Election Writ 4/21: Conservatives aren't closing the gap in Ontario
Post-debate polling suggests the dial isn't shifting.
The gap between the Liberals and the Conservatives has shrunk a little since the debates. But it hasn’t gotten any smaller in the one place where it matters most: Ontario.
Also in today’s newsletter: New polling out of the Greater Toronto Area and on Vancouver Island, plus Yves-François Blanchet and Jagmeet Singh play defense in today’s visits, while Mark Carney and Pierre Poilievre make some ambitious stops.
The Liberals lead by just over five points in the Poll Tracker, 43.2% to 38% for the Conservatives. The NDP is still stuck in single-digits with 8.3%, while the Bloc stands at 25.2% in Quebec, 16.1 points back of the Liberals.
Three of the four polls included in the Poll Tracker update this morning show very similar results.
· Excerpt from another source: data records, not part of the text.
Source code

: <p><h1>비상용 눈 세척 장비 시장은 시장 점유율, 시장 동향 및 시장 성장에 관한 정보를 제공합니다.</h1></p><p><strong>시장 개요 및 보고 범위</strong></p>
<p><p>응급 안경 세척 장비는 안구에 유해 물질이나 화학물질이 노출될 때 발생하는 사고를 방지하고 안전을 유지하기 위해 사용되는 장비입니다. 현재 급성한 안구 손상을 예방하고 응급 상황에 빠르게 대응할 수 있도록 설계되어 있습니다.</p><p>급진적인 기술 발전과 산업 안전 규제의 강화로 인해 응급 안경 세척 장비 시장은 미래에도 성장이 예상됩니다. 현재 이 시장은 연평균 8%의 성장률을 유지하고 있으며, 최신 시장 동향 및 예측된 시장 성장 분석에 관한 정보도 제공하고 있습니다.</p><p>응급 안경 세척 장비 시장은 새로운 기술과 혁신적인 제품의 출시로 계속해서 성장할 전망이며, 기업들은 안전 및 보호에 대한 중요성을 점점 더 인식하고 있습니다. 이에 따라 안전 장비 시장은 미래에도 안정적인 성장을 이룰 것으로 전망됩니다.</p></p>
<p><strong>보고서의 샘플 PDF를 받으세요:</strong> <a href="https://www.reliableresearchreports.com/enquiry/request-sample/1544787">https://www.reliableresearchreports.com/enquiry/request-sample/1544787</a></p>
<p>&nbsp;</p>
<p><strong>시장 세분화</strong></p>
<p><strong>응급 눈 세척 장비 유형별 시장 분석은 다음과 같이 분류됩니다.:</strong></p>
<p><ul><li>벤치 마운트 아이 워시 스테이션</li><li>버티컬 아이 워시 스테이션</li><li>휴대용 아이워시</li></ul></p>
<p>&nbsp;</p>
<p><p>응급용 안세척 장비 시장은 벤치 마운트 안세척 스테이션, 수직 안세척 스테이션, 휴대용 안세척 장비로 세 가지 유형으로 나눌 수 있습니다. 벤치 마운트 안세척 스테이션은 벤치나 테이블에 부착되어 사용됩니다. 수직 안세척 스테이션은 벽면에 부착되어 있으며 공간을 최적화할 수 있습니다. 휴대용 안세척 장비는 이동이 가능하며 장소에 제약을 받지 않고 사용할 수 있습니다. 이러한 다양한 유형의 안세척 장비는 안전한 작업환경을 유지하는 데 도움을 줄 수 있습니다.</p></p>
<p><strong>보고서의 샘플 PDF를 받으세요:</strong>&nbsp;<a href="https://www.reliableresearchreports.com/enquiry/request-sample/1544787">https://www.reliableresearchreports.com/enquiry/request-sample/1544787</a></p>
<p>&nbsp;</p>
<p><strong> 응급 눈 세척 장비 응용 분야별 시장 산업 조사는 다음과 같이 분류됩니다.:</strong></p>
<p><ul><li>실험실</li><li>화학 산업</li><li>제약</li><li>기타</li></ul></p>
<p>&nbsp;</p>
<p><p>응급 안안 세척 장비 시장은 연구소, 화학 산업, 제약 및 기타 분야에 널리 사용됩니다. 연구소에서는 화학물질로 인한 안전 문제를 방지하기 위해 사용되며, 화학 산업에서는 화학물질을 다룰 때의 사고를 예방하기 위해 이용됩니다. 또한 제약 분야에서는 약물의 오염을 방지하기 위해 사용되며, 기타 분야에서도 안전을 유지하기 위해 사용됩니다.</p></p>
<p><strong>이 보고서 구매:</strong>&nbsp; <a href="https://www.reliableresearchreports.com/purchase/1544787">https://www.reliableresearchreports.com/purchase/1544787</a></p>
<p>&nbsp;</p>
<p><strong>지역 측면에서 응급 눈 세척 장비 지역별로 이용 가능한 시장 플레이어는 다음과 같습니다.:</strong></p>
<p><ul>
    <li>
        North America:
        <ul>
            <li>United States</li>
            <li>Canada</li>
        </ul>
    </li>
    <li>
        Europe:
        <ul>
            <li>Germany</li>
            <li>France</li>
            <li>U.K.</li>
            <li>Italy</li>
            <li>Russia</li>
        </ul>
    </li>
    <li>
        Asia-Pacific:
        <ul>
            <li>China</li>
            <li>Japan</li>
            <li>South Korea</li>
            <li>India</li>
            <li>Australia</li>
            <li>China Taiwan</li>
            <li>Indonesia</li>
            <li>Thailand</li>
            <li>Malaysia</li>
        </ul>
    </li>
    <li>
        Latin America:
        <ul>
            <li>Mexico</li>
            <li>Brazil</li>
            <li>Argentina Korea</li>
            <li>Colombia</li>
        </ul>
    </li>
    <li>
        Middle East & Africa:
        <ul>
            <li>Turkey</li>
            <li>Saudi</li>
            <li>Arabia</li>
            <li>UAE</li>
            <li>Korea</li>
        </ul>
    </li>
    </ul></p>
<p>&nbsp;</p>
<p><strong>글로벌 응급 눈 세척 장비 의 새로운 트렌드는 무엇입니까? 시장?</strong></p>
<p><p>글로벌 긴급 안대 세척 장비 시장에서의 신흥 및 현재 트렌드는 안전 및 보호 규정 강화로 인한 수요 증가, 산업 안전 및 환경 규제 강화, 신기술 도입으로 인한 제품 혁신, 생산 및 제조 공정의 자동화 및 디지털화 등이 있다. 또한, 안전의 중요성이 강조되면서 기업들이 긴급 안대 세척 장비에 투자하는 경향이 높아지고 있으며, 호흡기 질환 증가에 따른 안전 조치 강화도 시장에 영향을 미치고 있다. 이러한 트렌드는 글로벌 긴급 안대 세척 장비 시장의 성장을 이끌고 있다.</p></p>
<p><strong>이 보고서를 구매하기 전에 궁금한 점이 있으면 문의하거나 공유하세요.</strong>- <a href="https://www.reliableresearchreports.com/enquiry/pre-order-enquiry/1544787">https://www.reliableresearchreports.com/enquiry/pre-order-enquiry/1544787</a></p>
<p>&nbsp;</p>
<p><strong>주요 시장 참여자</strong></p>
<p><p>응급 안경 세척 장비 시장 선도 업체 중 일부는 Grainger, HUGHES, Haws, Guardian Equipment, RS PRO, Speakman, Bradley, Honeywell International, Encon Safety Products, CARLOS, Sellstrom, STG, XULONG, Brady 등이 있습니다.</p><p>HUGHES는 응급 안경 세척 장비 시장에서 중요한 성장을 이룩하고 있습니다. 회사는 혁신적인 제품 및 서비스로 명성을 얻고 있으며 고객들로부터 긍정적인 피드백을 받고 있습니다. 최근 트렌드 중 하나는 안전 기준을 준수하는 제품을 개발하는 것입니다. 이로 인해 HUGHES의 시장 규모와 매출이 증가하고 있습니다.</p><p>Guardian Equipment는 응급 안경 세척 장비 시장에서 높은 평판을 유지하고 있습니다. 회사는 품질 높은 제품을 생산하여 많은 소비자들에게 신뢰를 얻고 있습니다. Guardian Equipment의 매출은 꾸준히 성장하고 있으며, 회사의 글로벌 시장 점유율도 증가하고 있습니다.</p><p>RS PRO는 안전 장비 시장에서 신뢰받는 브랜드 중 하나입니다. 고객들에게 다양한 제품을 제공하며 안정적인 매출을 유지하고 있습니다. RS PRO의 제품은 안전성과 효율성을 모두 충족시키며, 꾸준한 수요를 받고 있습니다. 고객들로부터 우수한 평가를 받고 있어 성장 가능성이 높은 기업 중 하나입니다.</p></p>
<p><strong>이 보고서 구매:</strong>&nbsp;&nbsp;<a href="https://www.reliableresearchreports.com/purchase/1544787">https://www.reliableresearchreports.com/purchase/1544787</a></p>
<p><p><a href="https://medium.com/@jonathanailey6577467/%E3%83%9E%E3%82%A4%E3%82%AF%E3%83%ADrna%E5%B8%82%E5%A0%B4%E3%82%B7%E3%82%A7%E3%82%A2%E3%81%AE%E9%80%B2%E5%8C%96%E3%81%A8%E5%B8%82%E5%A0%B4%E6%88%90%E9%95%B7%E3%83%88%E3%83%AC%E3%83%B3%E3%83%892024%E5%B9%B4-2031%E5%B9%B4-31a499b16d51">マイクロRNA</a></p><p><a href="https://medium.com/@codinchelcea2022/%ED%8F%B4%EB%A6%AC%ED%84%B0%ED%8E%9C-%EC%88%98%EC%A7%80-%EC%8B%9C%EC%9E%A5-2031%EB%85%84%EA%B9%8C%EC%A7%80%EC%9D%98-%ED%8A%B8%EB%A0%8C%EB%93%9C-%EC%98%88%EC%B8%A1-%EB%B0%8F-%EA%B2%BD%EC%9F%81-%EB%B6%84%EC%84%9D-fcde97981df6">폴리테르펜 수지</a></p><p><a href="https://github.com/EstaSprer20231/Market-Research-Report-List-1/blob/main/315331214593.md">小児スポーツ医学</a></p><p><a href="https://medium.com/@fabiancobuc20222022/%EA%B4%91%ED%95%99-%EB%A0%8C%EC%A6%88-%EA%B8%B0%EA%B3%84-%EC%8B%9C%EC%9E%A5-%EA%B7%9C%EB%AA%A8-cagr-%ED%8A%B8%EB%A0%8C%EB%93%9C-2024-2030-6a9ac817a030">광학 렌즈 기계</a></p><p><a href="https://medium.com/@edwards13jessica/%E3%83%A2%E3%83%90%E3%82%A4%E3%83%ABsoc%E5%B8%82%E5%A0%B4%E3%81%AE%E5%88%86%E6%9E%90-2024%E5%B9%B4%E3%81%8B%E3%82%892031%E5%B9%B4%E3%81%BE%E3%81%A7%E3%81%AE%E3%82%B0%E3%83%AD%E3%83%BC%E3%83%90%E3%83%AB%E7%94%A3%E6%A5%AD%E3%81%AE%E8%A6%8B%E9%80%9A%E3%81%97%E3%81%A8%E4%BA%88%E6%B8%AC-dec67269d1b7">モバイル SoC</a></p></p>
Nanos Research, Liaison Strategies and Pollara Strategic Insights put the Liberal lead at between six and eight points, while Mainstreet Research moves back toward the consensus with yesterday’s two-point Conservative lead now a tie at 41% apiece.
Excluding Mainstreet, the three other polls put the Liberals between 43% and 44%, the Conservatives between 36% and 37% and the NDP between 8% and 11% — Liberal majority territory across the board.
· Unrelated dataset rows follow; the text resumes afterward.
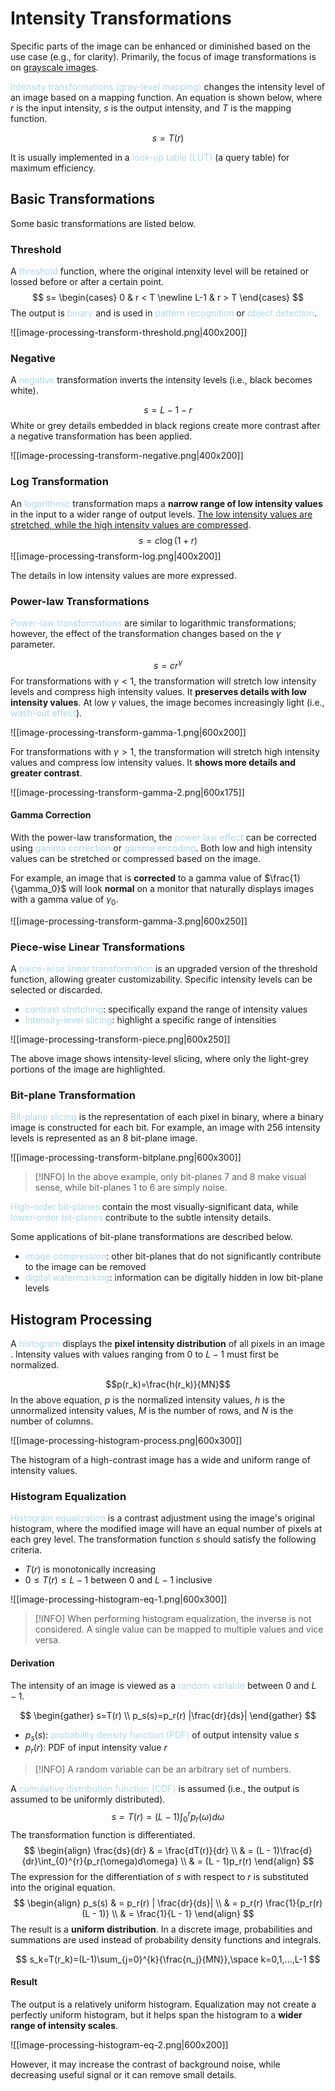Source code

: # Intensity Transformations

Specific parts of the image can be enhanced or diminished based on the use case (e.g., for clarity). Primarily, the focus of image transformations is on <u>grayscale images</u>.

<span style = "color:lightblue">Intensity transformations (gray-level mapping)</span> changes the intensity level of an image based on a mapping function. An equation is shown below, where $r$ is the input intensity, $s$ is the output intensity, and $T$ is the mapping function.

$$
s = T(r)
$$

It is usually implemented in a <span style = "color:lightblue">look-up table (LUT)</span> (a query table) for maximum efficiency.

## Basic Transformations

Some basic transformations are listed below.

### Threshold
A <span style = "color:lightblue">threshold</span> function, where the original intenxity level will be retained or lossed before or after a certain point.
$$
s=
\begin{cases}
	0 & r < T
	\newline
	L-1 & r > T
\end{cases}
$$
The output is <span style = "color:lightblue">binary</span> and is used in <span style = "color:lightblue">pattern recognition</span> or <span style = "color:lightblue">object detection</span>.

![[image-processing-transform-threshold.png|400x200]]

### Negative
A <span style = "color:lightblue">negative</span> transformation inverts the intensity levels (i.e., black becomes white).

$$s = L - 1 - r$$
White or grey details embedded in black regions create more contrast after a negative transformation has been applied.

![[image-processing-transform-negative.png|400x200]]

### Log Transformation
An <span style = "color:lightblue">logarithmic</span> transformation maps a **narrow range of low intensity values** in the input to a wider range of output levels. <u>The low intensity values are stretched, while the high intensity values are compressed</u>.
$$s = c \log(1 + r)$$
![[image-processing-transform-log.png|400x200]]

The details in low intensity values are more expressed.

### Power-law Transformations

<span style = "color:lightblue">Power-law transformations</span> are similar to logarithmic transformations; however, the effect of the transformation changes based on the $\gamma$ parameter.

$$s = cr^{\gamma}$$
For transformations with $\gamma < 1$, the transformation will stretch low intensity levels and compress high intensity values. It **preserves details with low intensity values**. At low $\gamma$ values, the image becomes increasingly light (i.e., <span style = "color:lightblue">wash-out effect</span>).

![[image-processing-transform-gamma-1.png|600x200]]

For transformations with $\gamma > 1$, the transformation will stretch high intensity values and compress low intensity values. It **shows more details and greater contrast**.

![[image-processing-transform-gamma-2.png|600x175]]

#### Gamma Correction
With the power-law transformation, the <span style = "color:lightblue">power law effect</span> can be corrected using <span style = "color:lightblue">gamma correction</span> or <span style = "color:lightblue">gamma encoding</span>. Both low and high intensity values can be stretched or compressed based on the image.

For example, an image that is **corrected** to a gamma value of $\frac{1}{\gamma_0}$ will look **normal** on a monitor that naturally displays images with a gamma value of $\gamma_0$.

![[image-processing-transform-gamma-3.png|600x250]]

### Piece-wise Linear Transformations

A <span style = "color:lightblue">piece-wise linear transformation</span> is an upgraded version of the threshold function, allowing greater customizability. Specific intensity levels can be selected or discarded.
- <span style = "color:lightblue">contrast stretching</span>: specifically expand the range of intensity values
- <span style = "color:lightblue">intensity-level slicing</span>: highlight a specific range of intensities

![[image-processing-transform-piece.png|600x250]]

The above image shows intensity-level slicing, where only the light-grey portions of the image are highlighted.

### Bit-plane Transformation
<span style = "color:lightblue">Bit-plane slicing</span> is the representation of each pixel in binary, where a binary image is constructed for each bit. For example, an image with 256 intensity levels is represented as an 8 bit-plane image.

![[image-processing-transform-bitplane.png|600x300]]

> [!INFO]
> In the above example, only bit-planes 7 and 8 make visual sense, while bit-planes 1 to 6 are simply noise.

<span style = "color:lightblue">High-order bit-planes</span> contain the most visually-significant data, while <span style = "color:lightblue">lower-order bit-planes</span> contribute to the subtle intensity details.

Some applications of bit-plane transformations are described below.
- <span style = "color:lightblue">image compression</span>: other bit-planes that do not significantly contribute to the image can be removed
- <span style = "color:lightblue">digital watermarking</span>: information can be digitally hidden in low bit-plane levels

## Histogram Processing

A <span style = "color:lightblue">histogram</span> displays the **pixel intensity distribution** of all pixels in an image . Intensity values with values ranging from $0$ to $L-1$ must first be normalized.

$$p(r_k)=\frac{h(r_k)}{MN}$$
In the above equation, $p$ is the normalized intensity values, $h$ is the unnormalized intensity values, $M$ is the number of rows, and $N$ is the number of columns.

![[image-processing-histogram-process.png|600x300]]

The histogram of a high-contrast image has a wide and uniform range of intensity values.

### Histogram Equalization

<span style = "color:lightblue">Histogram equalization</span> is a contrast adjustment using the image's original histogram, where the modified image will have an equal number of pixels at each grey level. The transformation function $s$ should satisfy the following criteria.
- $T(r)$ is monotonically increasing
- $0 \leq T(r) \leq L - 1$ between $0$ and $L-1$ inclusive

![[image-processing-histogram-eq-1.png|600x300]]

>[!INFO]
>When performing histogram equalization, the inverse is not considered. A single value can be mapped to multiple values and vice versa.

#### Derivation
The intensity of an image is viewed as a <span style = "color:lightblue">random variable</span> between $0$ and $L-1$.

$$
\begin{gather}
	s=T(r) \\
	p_s(s)=p_r(r) |\frac{dr}{ds}|
\end{gather}
$$
- $p_s(s)$: <span style = "color:lightblue">probability density function (PDF)</span> of output intensity value $s$
- $p_r(r)$: PDF of input intensity value $r$

> [!INFO]
> A random variable can be an arbitrary set of numbers.

A <span style = "color:lightblue">cumulative distribution function (CDF)</span> is assumed (i.e., the output is assumed to be uniformly distributed).
$$s = T(r)=(L-1)\int_{0}^{r}{p_r(\omega)d\omega}$$
The transformation function is differentiated.
$$
\begin{align}
	\frac{ds}{dr} & = \frac{dT(r)}{dr} \\
	& = (L - 1)\frac{d}{dr}\int_{0}^{r}{p_r(\omega)d\omega} \\
	& = (L - 1)p_r(r)
\end{align}
$$
The expression for the differentiation of $s$ with respect to $r$ is substituted into the original equation.
$$
\begin{align}
	p_s(s) & = p_r(r) | \frac{dr}{ds}| \\
	& = p_r(r) \frac{1}{p_r(r)(L - 1)} \\
	& = \frac{1}{L - 1}
\end{align}
$$
The result is a **uniform distribution**. In a discrete image, probabilities and summations are used instead of probability density functions and integrals.

$$
s_k=T(r_k)=(L-1)\sum_{j=0}^{k}{\frac{n_j}{MN}},\space k=0,1,...,L-1
$$

#### Result
The output is a relatively uniform histogram. Equalization may not create a perfectly uniform histogram, but it helps span the histogram to a **wider range of intensity scales**.

![[image-processing-histogram-eq-2.png|600x200]]

However, it may increase the contrast of background noise, while decreasing useful signal or it can remove small details.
Also published this morning but after my Poll Tracker update were polls by Research Co. and MQO Research. Research Co. put the Liberals ahead by five points, 43% to 38%, with the NDP trailing with 8%, while MQO had the gap at eight points, 44% to 36%, with the NDP at 10%. Mainstreet is on its own.
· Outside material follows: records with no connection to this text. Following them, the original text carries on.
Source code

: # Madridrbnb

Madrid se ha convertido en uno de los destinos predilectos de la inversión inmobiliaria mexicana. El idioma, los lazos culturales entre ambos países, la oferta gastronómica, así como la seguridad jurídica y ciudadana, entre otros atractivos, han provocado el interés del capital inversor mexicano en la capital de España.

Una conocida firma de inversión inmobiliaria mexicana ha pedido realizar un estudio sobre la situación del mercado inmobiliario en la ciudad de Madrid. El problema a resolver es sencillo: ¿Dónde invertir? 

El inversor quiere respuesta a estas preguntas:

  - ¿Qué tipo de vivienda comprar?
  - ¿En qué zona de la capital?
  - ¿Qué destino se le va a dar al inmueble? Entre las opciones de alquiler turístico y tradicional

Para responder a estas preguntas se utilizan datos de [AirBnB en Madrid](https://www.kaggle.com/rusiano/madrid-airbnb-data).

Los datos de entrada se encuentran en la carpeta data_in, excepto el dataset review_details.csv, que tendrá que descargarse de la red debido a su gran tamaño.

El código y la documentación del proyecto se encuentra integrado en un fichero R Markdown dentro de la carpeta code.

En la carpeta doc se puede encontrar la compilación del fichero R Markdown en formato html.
The three daily trackers suggest there has been some movement since the debate but it isn’t consequential. All three have the Liberals down (by between one and three points) since their last pre-debate poll. But they also have the Conservatives down (by one or two points) since then. The NDP is up two points according to Nanos and four points according to Liaison (and unchanged according to Mainstreet).
Perhaps we’re seeing a small NDP rebound out of the debate — we need to see that confirmed by other surveys (Pollara, MQO and Research Co. do not show an NDP bump, though they weren’t in the field at the same time as the trackers). But with both the Liberals and Conservatives slipping a little in the tracking polls, the only net effect is that the Conservatives have closed the gap by about one point. And it doesn’t look a lot like momentum. Here’s the recent trendline for Mainstreet, Nanos and Liaison. I don’t see much of a trend building:
The Conservatives need to get some momentum going into the final days — it’s very unlikely they will suddenly get a late campaign surge barring some unforeseen event. And the polls from Liaison, Nanos, MQO and Pollara this morning had some regional numbers, particularly out of Ontario, that are truly awful for the party.